TPOD #7: Your Resistance Genome
I read the prompt this morning, and decided I wasn’t ready to conquer my resistance genome. I set my phone down, rolled over, put the blanket over my head and went back to sleep. Of course, the prompt was still there three hours later, and being a task oriented person – ready or not, I realize I can not avoid it forever.
Like my initial response this morning, resistance shows up for me as avoiding. I avoid starting. I avoid applying myself. I avoid showing up. I avoid the personal connection. Avoidance shows up in over commitment. I am filled with excuses that without someone who will stand up to them, sound reasonable to the listening ear. I can even get others to make excuses for why I avoid.
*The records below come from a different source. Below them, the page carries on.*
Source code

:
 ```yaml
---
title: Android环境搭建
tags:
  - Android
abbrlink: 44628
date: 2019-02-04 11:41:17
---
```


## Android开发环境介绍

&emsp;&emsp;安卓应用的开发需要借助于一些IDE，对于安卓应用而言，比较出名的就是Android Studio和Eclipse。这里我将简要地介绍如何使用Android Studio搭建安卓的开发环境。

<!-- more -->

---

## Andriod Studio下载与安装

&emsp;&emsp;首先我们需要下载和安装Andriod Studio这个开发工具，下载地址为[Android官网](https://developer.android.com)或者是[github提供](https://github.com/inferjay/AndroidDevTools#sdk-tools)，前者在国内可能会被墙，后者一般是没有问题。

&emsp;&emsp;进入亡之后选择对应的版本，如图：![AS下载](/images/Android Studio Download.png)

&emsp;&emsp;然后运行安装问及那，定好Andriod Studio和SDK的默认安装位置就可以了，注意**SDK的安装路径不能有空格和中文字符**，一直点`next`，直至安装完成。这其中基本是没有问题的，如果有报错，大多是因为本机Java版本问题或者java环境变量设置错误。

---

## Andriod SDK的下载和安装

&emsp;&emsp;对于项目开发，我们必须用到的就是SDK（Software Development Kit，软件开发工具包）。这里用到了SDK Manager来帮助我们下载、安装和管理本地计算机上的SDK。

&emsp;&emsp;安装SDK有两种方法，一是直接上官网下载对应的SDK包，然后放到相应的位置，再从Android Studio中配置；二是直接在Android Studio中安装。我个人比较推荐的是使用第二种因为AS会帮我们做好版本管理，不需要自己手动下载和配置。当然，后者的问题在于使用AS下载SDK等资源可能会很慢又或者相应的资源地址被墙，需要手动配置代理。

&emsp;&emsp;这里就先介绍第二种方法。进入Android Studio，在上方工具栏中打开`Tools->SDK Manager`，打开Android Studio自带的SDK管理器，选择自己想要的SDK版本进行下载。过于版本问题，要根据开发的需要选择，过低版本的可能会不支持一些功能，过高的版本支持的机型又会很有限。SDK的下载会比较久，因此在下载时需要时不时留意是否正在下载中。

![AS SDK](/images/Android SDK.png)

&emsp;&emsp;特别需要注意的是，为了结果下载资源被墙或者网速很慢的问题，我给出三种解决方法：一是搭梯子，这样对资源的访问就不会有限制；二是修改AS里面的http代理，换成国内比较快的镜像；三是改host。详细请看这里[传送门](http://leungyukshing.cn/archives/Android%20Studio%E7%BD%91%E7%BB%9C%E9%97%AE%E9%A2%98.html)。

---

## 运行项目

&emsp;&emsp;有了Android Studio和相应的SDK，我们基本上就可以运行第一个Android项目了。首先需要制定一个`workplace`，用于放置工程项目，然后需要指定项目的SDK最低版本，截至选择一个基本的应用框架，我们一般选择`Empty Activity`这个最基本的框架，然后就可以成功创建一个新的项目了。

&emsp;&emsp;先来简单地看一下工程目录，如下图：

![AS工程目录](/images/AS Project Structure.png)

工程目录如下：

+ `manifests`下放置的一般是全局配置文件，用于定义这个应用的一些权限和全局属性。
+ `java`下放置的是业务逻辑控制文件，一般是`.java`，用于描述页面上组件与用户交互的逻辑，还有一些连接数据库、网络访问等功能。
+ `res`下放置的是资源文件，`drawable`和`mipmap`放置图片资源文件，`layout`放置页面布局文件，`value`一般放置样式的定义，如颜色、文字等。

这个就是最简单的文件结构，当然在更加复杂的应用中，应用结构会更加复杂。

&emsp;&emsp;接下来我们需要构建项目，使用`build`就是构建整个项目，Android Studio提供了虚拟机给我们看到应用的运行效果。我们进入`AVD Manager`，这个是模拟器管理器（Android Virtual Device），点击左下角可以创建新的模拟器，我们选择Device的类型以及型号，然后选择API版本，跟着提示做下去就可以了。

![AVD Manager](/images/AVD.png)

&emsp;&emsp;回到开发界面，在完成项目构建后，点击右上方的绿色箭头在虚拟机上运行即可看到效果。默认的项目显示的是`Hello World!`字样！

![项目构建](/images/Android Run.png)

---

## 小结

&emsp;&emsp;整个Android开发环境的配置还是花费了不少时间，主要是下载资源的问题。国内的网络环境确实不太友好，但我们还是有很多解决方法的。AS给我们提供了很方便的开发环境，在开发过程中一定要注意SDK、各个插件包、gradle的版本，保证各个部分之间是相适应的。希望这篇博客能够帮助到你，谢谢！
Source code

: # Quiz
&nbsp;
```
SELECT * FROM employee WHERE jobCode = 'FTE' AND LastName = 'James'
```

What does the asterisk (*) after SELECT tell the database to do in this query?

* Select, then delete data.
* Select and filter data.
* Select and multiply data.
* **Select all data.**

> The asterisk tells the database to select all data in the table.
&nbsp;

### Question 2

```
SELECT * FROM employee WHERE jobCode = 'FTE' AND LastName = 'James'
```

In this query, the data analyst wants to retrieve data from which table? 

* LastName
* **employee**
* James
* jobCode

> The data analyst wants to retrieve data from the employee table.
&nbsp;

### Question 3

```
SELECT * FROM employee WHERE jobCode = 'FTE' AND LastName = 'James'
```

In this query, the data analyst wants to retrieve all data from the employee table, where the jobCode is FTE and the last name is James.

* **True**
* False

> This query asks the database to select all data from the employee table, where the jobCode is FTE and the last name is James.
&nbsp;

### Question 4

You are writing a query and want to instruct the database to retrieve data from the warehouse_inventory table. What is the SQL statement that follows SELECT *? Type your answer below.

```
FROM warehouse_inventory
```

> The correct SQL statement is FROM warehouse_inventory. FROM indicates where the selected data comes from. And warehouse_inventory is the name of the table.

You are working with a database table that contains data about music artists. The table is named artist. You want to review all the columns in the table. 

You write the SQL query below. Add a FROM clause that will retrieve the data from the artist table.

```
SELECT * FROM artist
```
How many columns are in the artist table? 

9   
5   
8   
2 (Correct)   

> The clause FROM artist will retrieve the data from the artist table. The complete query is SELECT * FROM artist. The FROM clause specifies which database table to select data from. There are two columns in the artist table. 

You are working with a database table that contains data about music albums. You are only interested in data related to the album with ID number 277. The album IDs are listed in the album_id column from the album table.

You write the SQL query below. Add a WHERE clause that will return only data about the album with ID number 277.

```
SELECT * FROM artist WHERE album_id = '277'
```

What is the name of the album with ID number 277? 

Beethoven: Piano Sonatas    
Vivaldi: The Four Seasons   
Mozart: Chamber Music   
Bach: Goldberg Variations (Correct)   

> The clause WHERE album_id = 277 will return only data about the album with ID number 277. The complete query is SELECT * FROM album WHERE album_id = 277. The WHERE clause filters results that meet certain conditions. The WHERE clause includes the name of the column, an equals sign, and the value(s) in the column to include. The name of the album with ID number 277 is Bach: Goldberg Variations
I am a procrastinator. I do work relatively well with a deadline; however, much of life does not come with a deadline, other than death. And so I often avoid starting. If is don’t start it, I won’t feel any sense of failure for not completing it, for there is always tomorrow. I can feel the urge to do it, but by avoiding to start, I can resist the outcome.
I avoid applying myself. Somewhere inside of me is a book smart person, who avoids coming out. I can say that with confidence as my track record backs it up. In junior high, I missed half a semester of school and still made honor roll. In high school, I graduated a year early, fifth in my class. In college, I read two books and finished all three of my degrees with cum laude and magna cum laude designations. Looking back, that is not something I’m proud of, but I was never challenged to apply myself. I was able to skate by and do good.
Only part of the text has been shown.